Cone Depth to Match Circle Diameter

Hi all,

I’m a novice user, so forgive me if I am missing any obvious solutions.

In simple terms, I would like to mock up an effect you’d get by CNC milling the perforations with a V groove bit.

I am trying to array this cone (mock up of a CNC Milling bit) to the center of each circle and have it match the diameters of the different circles that generate this pattern. I have it set so that the largest circle diameter is .75 inches. I am looking to have a result where the connes go in at different depths in order to match the diameters of the circles. I am having a hard time explaining this properly, so I hope this makes sense. I have no idea where to begin, I was able to get this far before posting it on here.

Thanks in advance.



CONE TO CIRCLE.3dm (122.5 KB)
Perforation_pattern_02.gh (6.5 MB)

Hello,
it seems to be more geometry than a Grasshopper problem.
There is a simple relation between the circle diameter and the cone movement in depth
depth = h x circle radius/cone radius=3/4 x circle radius /(3/(4x2))=2 x circle radius

Do you want a G-Code after that in order to CNC your pattern ?

1 Like

if you want like this it will make rhino very slow

Perforation_pattern_03.gh (6.5 MB)

1 Like

Hi Laurent,

Thanks for the reply. I am looking to do a boolean difference of the cones from the solid so that I can do a mock up rendering of what it will look like CNC’d.

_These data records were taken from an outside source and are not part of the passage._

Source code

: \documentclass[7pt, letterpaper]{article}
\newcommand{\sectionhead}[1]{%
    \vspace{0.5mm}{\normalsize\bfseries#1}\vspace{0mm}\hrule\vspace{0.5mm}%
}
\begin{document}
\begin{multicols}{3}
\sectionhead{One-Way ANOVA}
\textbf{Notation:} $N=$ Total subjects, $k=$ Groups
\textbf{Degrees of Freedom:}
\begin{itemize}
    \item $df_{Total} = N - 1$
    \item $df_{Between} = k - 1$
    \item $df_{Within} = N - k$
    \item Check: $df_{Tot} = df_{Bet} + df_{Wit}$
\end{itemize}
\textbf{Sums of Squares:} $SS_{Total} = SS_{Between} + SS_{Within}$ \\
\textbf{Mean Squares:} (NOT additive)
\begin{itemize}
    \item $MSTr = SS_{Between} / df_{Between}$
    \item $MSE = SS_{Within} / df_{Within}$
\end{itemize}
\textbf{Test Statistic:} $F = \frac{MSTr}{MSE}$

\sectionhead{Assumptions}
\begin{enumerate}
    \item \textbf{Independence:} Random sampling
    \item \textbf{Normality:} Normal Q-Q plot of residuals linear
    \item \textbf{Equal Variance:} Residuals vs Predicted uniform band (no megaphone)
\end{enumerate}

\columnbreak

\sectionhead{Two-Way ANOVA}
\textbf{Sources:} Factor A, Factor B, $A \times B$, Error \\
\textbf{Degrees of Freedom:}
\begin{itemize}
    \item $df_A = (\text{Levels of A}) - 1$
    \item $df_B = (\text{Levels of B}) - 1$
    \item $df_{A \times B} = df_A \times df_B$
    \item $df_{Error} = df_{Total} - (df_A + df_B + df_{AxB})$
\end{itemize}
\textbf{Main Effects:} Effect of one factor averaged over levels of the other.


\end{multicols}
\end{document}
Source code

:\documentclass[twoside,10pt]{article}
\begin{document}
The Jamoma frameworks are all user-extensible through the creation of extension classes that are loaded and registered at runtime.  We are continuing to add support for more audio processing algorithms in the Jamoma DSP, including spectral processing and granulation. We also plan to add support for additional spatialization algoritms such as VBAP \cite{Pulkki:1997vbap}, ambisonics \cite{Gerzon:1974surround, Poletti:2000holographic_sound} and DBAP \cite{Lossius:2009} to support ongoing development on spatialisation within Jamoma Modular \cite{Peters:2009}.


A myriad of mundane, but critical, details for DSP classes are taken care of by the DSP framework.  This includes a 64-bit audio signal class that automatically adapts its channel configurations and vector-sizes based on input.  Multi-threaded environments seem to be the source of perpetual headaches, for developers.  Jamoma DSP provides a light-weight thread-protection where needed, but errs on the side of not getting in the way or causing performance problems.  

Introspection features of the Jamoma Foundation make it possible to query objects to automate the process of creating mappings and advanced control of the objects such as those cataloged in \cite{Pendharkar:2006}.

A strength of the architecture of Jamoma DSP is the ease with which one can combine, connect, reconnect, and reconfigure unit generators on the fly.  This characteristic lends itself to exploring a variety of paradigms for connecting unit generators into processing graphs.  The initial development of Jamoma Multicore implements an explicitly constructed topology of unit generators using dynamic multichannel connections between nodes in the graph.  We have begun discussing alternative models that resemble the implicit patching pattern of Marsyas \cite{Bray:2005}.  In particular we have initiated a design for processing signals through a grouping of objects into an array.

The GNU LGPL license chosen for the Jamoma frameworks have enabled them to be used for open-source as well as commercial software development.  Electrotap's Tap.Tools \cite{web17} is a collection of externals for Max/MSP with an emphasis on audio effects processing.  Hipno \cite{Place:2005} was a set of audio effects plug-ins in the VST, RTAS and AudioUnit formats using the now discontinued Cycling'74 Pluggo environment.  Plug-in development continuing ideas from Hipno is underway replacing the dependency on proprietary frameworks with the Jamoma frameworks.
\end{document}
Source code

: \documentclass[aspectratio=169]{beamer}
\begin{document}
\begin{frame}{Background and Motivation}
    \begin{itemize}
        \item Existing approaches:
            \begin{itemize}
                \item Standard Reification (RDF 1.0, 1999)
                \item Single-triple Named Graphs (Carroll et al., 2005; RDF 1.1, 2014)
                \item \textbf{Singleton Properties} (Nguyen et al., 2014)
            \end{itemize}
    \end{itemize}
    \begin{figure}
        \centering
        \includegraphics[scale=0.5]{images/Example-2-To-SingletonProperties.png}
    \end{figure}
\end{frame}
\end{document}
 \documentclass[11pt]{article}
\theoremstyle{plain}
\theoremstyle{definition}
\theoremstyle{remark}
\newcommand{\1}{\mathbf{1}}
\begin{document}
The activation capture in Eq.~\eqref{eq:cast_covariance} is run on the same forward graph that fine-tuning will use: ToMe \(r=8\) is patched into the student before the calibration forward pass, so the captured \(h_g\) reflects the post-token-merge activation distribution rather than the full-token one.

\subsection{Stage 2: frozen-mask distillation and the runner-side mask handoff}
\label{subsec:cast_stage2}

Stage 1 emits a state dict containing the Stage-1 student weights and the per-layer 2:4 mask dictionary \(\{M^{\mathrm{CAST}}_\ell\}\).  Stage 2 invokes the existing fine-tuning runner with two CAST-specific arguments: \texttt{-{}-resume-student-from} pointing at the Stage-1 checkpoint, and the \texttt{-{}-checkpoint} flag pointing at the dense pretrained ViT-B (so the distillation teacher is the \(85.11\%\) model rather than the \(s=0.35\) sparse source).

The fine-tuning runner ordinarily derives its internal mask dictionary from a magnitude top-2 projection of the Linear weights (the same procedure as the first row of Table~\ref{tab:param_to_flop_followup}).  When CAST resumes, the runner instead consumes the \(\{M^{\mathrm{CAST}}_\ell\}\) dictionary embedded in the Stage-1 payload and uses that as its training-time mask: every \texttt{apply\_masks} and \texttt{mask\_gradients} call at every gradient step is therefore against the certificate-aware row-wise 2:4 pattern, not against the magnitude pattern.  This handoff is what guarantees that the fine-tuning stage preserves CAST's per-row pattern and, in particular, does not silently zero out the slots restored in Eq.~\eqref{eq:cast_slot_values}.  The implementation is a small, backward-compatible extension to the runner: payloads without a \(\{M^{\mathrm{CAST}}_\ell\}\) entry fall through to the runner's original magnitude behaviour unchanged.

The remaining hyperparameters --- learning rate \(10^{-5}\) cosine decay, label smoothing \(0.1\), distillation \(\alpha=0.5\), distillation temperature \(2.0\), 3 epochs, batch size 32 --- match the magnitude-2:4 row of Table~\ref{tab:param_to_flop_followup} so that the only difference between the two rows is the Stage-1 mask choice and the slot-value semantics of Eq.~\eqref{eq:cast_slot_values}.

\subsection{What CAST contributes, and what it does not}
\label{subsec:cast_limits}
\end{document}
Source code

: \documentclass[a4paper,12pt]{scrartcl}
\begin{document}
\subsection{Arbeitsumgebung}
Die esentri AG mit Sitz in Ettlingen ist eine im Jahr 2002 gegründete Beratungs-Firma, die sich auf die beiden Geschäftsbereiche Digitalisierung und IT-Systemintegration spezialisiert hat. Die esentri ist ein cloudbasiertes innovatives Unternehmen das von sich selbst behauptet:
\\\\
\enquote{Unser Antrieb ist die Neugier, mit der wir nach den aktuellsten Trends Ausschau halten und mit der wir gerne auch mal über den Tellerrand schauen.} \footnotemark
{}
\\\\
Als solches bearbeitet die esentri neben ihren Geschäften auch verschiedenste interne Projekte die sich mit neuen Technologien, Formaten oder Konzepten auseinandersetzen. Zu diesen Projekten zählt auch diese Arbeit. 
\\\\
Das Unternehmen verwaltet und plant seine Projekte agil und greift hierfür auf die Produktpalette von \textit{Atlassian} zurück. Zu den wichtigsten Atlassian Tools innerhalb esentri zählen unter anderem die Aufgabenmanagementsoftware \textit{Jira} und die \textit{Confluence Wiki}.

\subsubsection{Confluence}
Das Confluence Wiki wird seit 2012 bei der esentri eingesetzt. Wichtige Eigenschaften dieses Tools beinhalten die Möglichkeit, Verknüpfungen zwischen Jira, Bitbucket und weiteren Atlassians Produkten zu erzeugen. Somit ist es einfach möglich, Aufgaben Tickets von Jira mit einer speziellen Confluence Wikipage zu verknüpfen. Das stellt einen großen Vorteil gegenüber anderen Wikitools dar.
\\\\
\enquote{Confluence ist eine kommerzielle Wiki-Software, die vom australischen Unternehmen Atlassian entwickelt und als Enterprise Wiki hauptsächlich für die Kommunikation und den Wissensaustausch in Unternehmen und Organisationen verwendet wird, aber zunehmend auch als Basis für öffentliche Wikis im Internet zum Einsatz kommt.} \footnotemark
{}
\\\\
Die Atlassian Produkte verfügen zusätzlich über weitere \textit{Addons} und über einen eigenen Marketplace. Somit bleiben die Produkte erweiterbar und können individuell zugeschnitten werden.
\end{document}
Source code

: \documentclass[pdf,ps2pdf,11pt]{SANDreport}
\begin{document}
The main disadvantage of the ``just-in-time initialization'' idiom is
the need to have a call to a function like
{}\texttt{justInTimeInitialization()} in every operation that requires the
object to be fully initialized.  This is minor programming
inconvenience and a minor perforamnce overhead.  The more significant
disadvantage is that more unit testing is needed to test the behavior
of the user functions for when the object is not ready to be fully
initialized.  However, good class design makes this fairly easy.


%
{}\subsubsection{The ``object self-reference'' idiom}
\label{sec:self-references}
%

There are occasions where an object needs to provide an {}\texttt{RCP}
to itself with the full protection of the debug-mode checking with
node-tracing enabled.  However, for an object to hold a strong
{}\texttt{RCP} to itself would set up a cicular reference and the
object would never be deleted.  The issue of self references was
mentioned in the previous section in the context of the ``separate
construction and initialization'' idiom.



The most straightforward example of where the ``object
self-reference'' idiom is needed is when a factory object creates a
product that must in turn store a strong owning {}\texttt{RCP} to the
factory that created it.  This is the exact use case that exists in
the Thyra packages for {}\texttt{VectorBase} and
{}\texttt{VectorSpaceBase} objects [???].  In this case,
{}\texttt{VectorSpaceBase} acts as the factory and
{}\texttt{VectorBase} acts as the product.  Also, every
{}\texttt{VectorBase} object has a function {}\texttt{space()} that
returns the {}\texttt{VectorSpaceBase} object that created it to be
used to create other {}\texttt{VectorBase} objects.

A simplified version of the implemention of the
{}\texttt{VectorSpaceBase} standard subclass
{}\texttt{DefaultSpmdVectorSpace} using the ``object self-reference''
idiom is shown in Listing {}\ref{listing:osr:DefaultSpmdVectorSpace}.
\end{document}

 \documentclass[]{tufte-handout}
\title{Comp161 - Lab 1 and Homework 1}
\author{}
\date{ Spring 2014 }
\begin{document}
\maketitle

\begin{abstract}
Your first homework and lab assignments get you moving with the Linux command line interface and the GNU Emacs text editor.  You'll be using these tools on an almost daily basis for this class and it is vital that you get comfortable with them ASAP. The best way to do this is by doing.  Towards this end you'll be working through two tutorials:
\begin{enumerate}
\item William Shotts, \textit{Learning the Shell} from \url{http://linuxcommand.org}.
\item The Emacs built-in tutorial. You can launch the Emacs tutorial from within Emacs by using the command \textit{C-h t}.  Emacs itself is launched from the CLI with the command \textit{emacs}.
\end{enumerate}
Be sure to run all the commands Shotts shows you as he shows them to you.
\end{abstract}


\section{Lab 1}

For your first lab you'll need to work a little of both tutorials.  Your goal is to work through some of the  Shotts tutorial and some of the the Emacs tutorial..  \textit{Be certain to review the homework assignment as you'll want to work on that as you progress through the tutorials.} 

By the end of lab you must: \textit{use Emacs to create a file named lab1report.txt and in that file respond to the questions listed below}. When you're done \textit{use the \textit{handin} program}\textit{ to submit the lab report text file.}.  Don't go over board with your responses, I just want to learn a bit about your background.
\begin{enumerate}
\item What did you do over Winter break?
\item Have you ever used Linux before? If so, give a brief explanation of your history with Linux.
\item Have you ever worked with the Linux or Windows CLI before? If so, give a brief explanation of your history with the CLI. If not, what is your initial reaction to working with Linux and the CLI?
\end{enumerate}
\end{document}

Not really looking to generate a G-code at this time.

Hi Seghier,

Thank you! This is close but not quite there. I revised my post, hopefully the description is more clear. Basically what you did, just rotate the cones so that the point is facing the center of the circles from the pattern without scaling the cones, they should remain constant in size.

Or this maybe? you need to calculate tangent ((3/8)/(3/4)) and use it to find depths

Perforation_pattern_03.gh (6.5 MB)

1 Like

Hi Seghier,

This looks more like it, let me look through the script and see if I follow.

Thank you!

This is what mine is showing, not sure why it is rotated vertically.

maybe you rotate the original cone?

the cone must have this position and rotation

df2

1 Like

Yikes! that was it! This is the solution I was looking for. Thank you kindly, I appreciate your time!